* [What the task asks] Only lines that contain the word "SLOW" are to be returned from the data below.

Plain-text document sources:
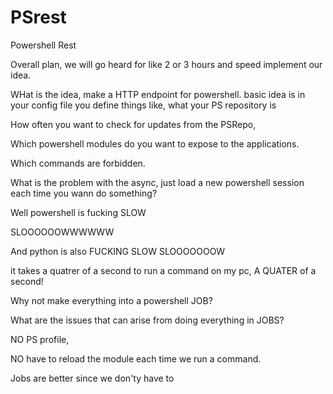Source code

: # PSrest
Powershell Rest

Overall plan, we will go heard for like 2 or 3 hours and speed implement our idea.


WHat is the idea, make a HTTP endpoint for powershell. basic idea is in your config file you define things like, what your PS repository is

How often you want to check for updates from the PSRepo,

Which powershell modules do you want to expose to the applications. 

Which commands are forbidden. 


What is the problem with the async, just load a new powershell session each time you wann do something? 


Well powershell is fucking SLOW


SLOOOOOOWWWWWW

And python is also FUCKING SLOW SLOOOOOOOW


it takes a quatrer of a second to run a command on my pc, A QUATER of a second! 



Why not make everything into a powershell JOB? 

What are the issues that can arise from doing everything in JOBS? 

NO PS profile, 

NO have to reload the module each time we run a command. 

Jobs are better since we don'ty have to 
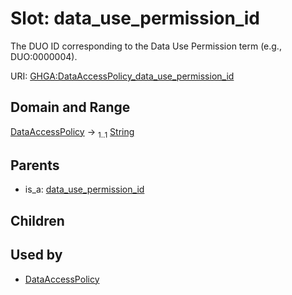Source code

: 
# Slot: data_use_permission_id


The DUO ID corresponding to the Data Use Permission term (e.g., DUO:0000004).

URI: [GHGA:DataAccessPolicy_data_use_permission_id](https://w3id.org/GHGA/DataAccessPolicy_data_use_permission_id)


## Domain and Range

[DataAccessPolicy](DataAccessPolicy.md) &#8594;  <sub>1..1</sub> [String](types/String.md)

## Parents

 *  is_a: [data_use_permission_id](data_use_permission_id.md)

## Children


## Used by

 * [DataAccessPolicy](DataAccessPolicy.md)
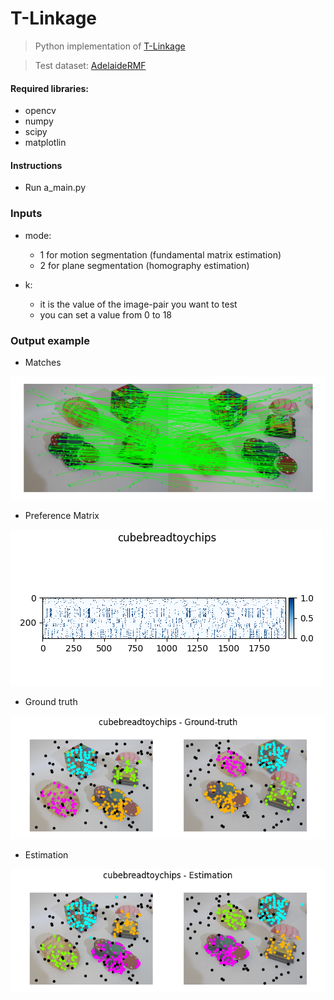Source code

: # T-Linkage

> Python implementation of [T-Linkage](https://www.cv-foundation.org/openaccess/content_cvpr_2014/papers/Magri_T-Linkage_A_Continuous_2014_CVPR_paper.pdf)

> Test dataset: [AdelaideRMF](https://osf.io/gb5yc/)


#### Required libraries: 
- opencv
- numpy
- scipy
- matplotlin


#### Instructions
- Run a_main.py


### Inputs
- mode:
  - 1 for motion segmentation (fundamental matrix estimation)
  - 2 for plane segmentation (homography estimation)

- k:
  - it is the value of the image-pair you want to test
  - you can set a value from 0 to 18


### Output example
- Matches

![Matches](./readme_imgs/1.png)

- Preference Matrix

![Preference_matrix](./readme_imgs/2.png )

- Ground truth

![Ground-truth](./readme_imgs/3.png)

- Estimation 

![Estimation](./readme_imgs/4.png)
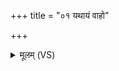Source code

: +++
title = "०१ यथायं वाहो"

+++
<details><summary>मूलम् (VS)</summary>

यथा॒यं वा॒हो अ॑श्विना स॒मैति॒ सं च॒ वर्त॑ते। ए॒वा माम॒भि ते॒ मनः॑ स॒मैतु॒ सं च॑ वर्तताम् ॥
</details>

* [Solution to the problem]
Well powershell is fucking SLOW
And python is also FUCKING SLOW SLOOOOOOOW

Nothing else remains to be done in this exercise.